How to overcome musician’s block?

Practicing music is not always that fun. The silent room, the empty page, suddenly all the notes fall flat, the staccato feels staggered. When I was in High school, or even in University, I played for several hours a day, every single day. Now that time is an expensive commodity, and I’m still trying to dedicate a couple of hours a week to play music, I grow a lot more methodical about my playing, and quickly recognize when it feels mentally taxing. 

Just like any other creative pursuit, inspiration is a myth: it can’t sustain itself. To overcome the musician’s block (similar to writer’s block, since I believe musician is a type of writer), here are a few things you can apply: 

  • Create first, edit later 

When I write/play, I focus on the creating process, and shy away from self-editing. With computer-based music making, we are more prone to endless self-criticizing. When I encourage reiteration, I’m clear that I’m not spending time scrutinizing my work before I have something to scrutinize. 

  • Document your progress 

Most often we underestimate how far we’ve come, until we look back at the journey. Keep a log book of your progress, record your songs. In the down time, you can re-use those materials for learning purpose. Yes, you’re eventually sick of listening to your own music, but when you don’t have mental space to create something new, listening to your previous pieces help you recognize your playing pattern, so you can correct the mistakes. 
Read more on Deliberate practice.

  • Reimagine the same song 

Can you twist a song to reflect your current mood? Can you transform a funky song to a lullaby, or a cathedral choir? Transpose it, add some chords here and there, use the circle of fifth to expand its chords. Add more/less pause, play some inversions, speed it up, slow it down, try other new techniques. Listen carefully (Link to How to practice active listening). 

  • Collaborate 

Practicing doesn’t have to be a lonely process. Call up your bandmates, or join some virtual jamming sessions. Collect new ideas, learn from a different voice. The energy of a group jamming together is contagious. Group members can also challenge your creativity. 

  • Focus 

Don’t leave your TV on, don’t chitchat with your friends on Messenger during the practice. If you feel a bit unsettled, shorten your practice, but stay fully engaged. The Parkinson’s law has it that “work expands so as to fill the time available for its completion”. Don’t just mindlessly sit down for 2hrs, uninspired and not accomplish much. 
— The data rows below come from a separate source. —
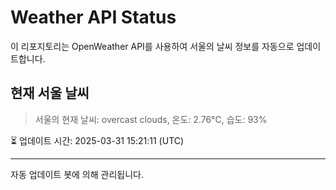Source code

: 
# Weather API Status

이 리포지토리는 OpenWeather API를 사용하여 서울의 날씨 정보를 자동으로 업데이트합니다.

## 현재 서울 날씨
> 서울의 현재 날씨: overcast clouds, 온도: 2.76°C, 습도: 93%

⏳ 업데이트 시간: 2025-03-31 15:21:11 (UTC)

---
자동 업데이트 봇에 의해 관리됩니다.
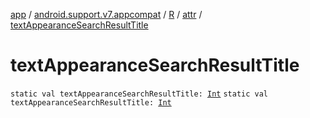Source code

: [app](../../../index.md) / [android.support.v7.appcompat](../../index.md) / [R](../index.md) / [attr](index.md) / [textAppearanceSearchResultTitle](.)

# textAppearanceSearchResultTitle

`static val textAppearanceSearchResultTitle: `[`Int`](https://kotlinlang.org/api/latest/jvm/stdlib/kotlin/-int/index.html)
`static val textAppearanceSearchResultTitle: `[`Int`](https://kotlinlang.org/api/latest/jvm/stdlib/kotlin/-int/index.html)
  • Live life (outside of music) 

Travel somewhere you haven’t been. Take a walk to a local store you’ve been mindlessly passing by. Take a detour when you come back from work (but please be safe!). Join a class. Learn a language. Go surfing, etc. In many cases, I found that new experience is a way to dial back to your emotions, which help music flows. The experience doesn’t have to be tremendous, it just needs to be different enough from your usual daily setting.  

  • Take a break

Take your mind off the piece you’re working on. Take a shower. Take a nap. Cook dinner. Exercise. Pick up a book. Accept that musician’s block is a passing phase. And it’s totally okay to make peace with it. You just need to be productive enough on an average week, not to dwell on a bad music day. With Evernote and audio recording on your phone, it’s easy to capture a sudden inspiration when it strikes you in the middle of something totally non-music related. 

There are various ways you can interact with music (with or without having a goal in mind) that musician’s block isn’t that difficult to get over. However, I’m not a full time musician, so if you are one and have other opinion, I’d love to hear from you.  How long did your musician’s block last? How did you fight it?